[Collected data]
########################################
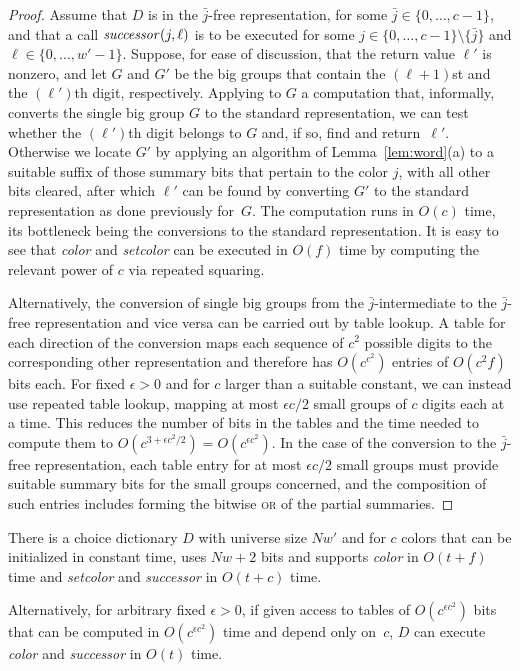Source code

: \documentclass[envcountsame,envcountsect,undated,nolinenumbers]{lnthi}
\def\Tvn#1{\hbox{\textit{#1\/}}}
\def\jj{{\bar j}}
\begin{document}
\begin{proof}
Assume that $D$ is in the $\jj$-free representation, for
some $\jj\in\{0,\ldots,c-1\}$, and that a
call $\Tvn{successor}(j,\ell)$ is to be
executed for some
$j\in\{0,\ldots,c-1\}\setminus\{\jj\}$
and $\ell\in\{0,\ldots,w'-1\}$.
Suppose, for ease of discussion, that the return value
$\ell'$ is nonzero, and let $G$ and $G'$ be the big
groups that contain the $(\ell+1)$st and the $(\ell')$th
digit, respectively.
Applying to $G$ a computation that, informally,
converts the single big group $G$ to the standard
representation, we can test whether
the $(\ell')$th digit belongs to $G$ and,
if so, find and return~$\ell'$.
Otherwise we locate $G'$ by applying an algorithm
of Lemma~\ref{lem:word}(a) to a suitable suffix of
those summary bits that pertain
to the color $j$, with all other bits cleared,
after which $\ell'$ can be found by converting
$G'$ to the standard representation
as done previously for~$G$.
The computation runs in $O(c)$ time, its
bottleneck being the conversions to the
standard representation.
It is easy to see that \Tvn{color} and \Tvn{setcolor}
can be executed in $O(f)$ time by computing
the relevant power of $c$ via repeated squaring.

Alternatively, the conversion of single big groups
from the $\jj$-intermediate
to the $\jj$-free representation
and vice versa can be carried out
by table lookup.
A table for each direction
of the conversion maps each sequence of
$c^2$ possible digits
to the corresponding other
representation and therefore has $O(c^{c^2})$ entries
of $O(c^2 f)$ bits each.
For fixed $\epsilon>0$ and
for $c$ larger than a suitable constant,
we can instead
use repeated table lookup,
mapping at most ${{\epsilon c}/2}$ small groups of
$c$ digits each at a time.
This reduces the number of bits in the tables
and the time needed to compute them to
$O(c^{3+{{\epsilon c^2}/2}})=O(c^{\epsilon c^2})$.
In the case of the conversion to the
$\jj$-free representation, each table entry
for at most ${{\epsilon c}/2}$ small groups
must provide suitable summary bits for the
small groups concerned, and the composition 
of such entries includes forming the bitwise
\textsc{or} of the partial summaries.
\end{proof}

\begin{lemma}
\label{lem:smalltree}There is a choice dictionary $D$ with
universe size $N w'$ and for $c$ colors
that can be initialized in constant time,
uses $N w+2$ bits and
supports \Tvn{color} in $O(t+f)$ time and
\Tvn{setcolor} 
and \Tvn{successor}
in $O(t+c)$ time.

Alternatively, for arbitrary fixed $\epsilon>0$,
if given access to tables of
$O(c^{\epsilon c^2})$ bits that can be computed in
$O(c^{\epsilon c^2})$ time and depend
only on~$c$, $D$ can execute
\Tvn{color} and \Tvn{successor}
in $O(t)$ time.
\end{lemma}
\end{document}
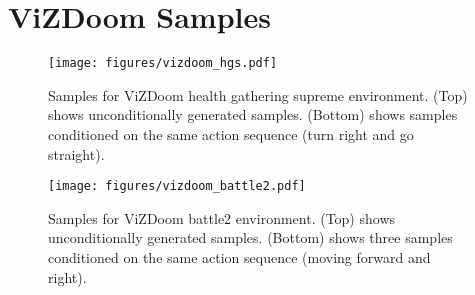 \documentclass{article}
\begin{document}
\section{ViZDoom Samples}
\label{appendix:vizdoom_samples}
\begin{figure}[H]
    \centering
    \texttt{[image: figures/vizdoom\_hgs.pdf]}
    \caption{Samples for ViZDoom health gathering supreme environment. (Top) shows unconditionally generated samples. (Bottom) shows samples conditioned on the same action sequence (turn right and go straight).}
    \label{fig:hgs}
\end{figure}

\begin{figure}[H]
    \centering
    \texttt{[image: figures/vizdoom\_battle2.pdf]}
    \caption{Samples for ViZDoom battle2 environment. (Top) shows unconditionally generated samples. (Bottom) shows three samples conditioned on the same action sequence (moving forward and right).}
    \label{fig:battle2}
\end{figure} 
\end{document}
########################################
- [Your goal]
Print each record exactly as it stands, omitting the pictures.

- [Result]
Source code

: \documentclass[envcountsame,envcountsect,undated,nolinenumbers]{lnthi}
\def\Tvn#1{\hbox{\textit{#1\/}}}
\def\jj{{\bar j}}
\begin{document}
\begin{proof}
Assume that $D$ is in the $\jj$-free representation, for
some $\jj\in\{0,\ldots,c-1\}$, and that a
call $\Tvn{successor}(j,\ell)$ is to be
executed for some
$j\in\{0,\ldots,c-1\}\setminus\{\jj\}$
and $\ell\in\{0,\ldots,w'-1\}$.
Suppose, for ease of discussion, that the return value
$\ell'$ is nonzero, and let $G$ and $G'$ be the big
groups that contain the $(\ell+1)$st and the $(\ell')$th
digit, respectively.
Applying to $G$ a computation that, informally,
converts the single big group $G$ to the standard
representation, we can test whether
the $(\ell')$th digit belongs to $G$ and,
if so, find and return~$\ell'$.
Otherwise we locate $G'$ by applying an algorithm
of Lemma~\ref{lem:word}(a) to a suitable suffix of
those summary bits that pertain
to the color $j$, with all other bits cleared,
after which $\ell'$ can be found by converting
$G'$ to the standard representation
as done previously for~$G$.
The computation runs in $O(c)$ time, its
bottleneck being the conversions to the
standard representation.
It is easy to see that \Tvn{color} and \Tvn{setcolor}
can be executed in $O(f)$ time by computing
the relevant power of $c$ via repeated squaring.

Alternatively, the conversion of single big groups
from the $\jj$-intermediate
to the $\jj$-free representation
and vice versa can be carried out
by table lookup.
A table for each direction
of the conversion maps each sequence of
$c^2$ possible digits
to the corresponding other
representation and therefore has $O(c^{c^2})$ entries
of $O(c^2 f)$ bits each.
For fixed $\epsilon>0$ and
for $c$ larger than a suitable constant,
we can instead
use repeated table lookup,
mapping at most ${{\epsilon c}/2}$ small groups of
$c$ digits each at a time.
This reduces the number of bits in the tables
and the time needed to compute them to
$O(c^{3+{{\epsilon c^2}/2}})=O(c^{\epsilon c^2})$.
In the case of the conversion to the
$\jj$-free representation, each table entry
for at most ${{\epsilon c}/2}$ small groups
must provide suitable summary bits for the
small groups concerned, and the composition 
of such entries includes forming the bitwise
\textsc{or} of the partial summaries.
\end{proof}

\begin{lemma}
\label{lem:smalltree}There is a choice dictionary $D$ with
universe size $N w'$ and for $c$ colors
that can be initialized in constant time,
uses $N w+2$ bits and
supports \Tvn{color} in $O(t+f)$ time and
\Tvn{setcolor} 
and \Tvn{successor}
in $O(t+c)$ time.

Alternatively, for arbitrary fixed $\epsilon>0$,
if given access to tables of
$O(c^{\epsilon c^2})$ bits that can be computed in
$O(c^{\epsilon c^2})$ time and depend
only on~$c$, $D$ can execute
\Tvn{color} and \Tvn{successor}
in $O(t)$ time.
\end{lemma}
\end{document}
 \documentclass{article}
\begin{document}
\section{ViZDoom Samples}
\label{appendix:vizdoom_samples}
\begin{figure}[H]
    \centering
    \texttt{[image: figures/vizdoom\_hgs.pdf]}
    \caption{Samples for ViZDoom health gathering supreme environment. (Top) shows unconditionally generated samples. (Bottom) shows samples conditioned on the same action sequence (turn right and go straight).}
    \label{fig:hgs}
\end{figure}

\begin{figure}[H]
    \centering
    \texttt{[image: figures/vizdoom\_battle2.pdf]}
    \caption{Samples for ViZDoom battle2 environment. (Top) shows unconditionally generated samples. (Bottom) shows three samples conditioned on the same action sequence (moving forward and right).}
    \label{fig:battle2}
\end{figure} 
\end{document}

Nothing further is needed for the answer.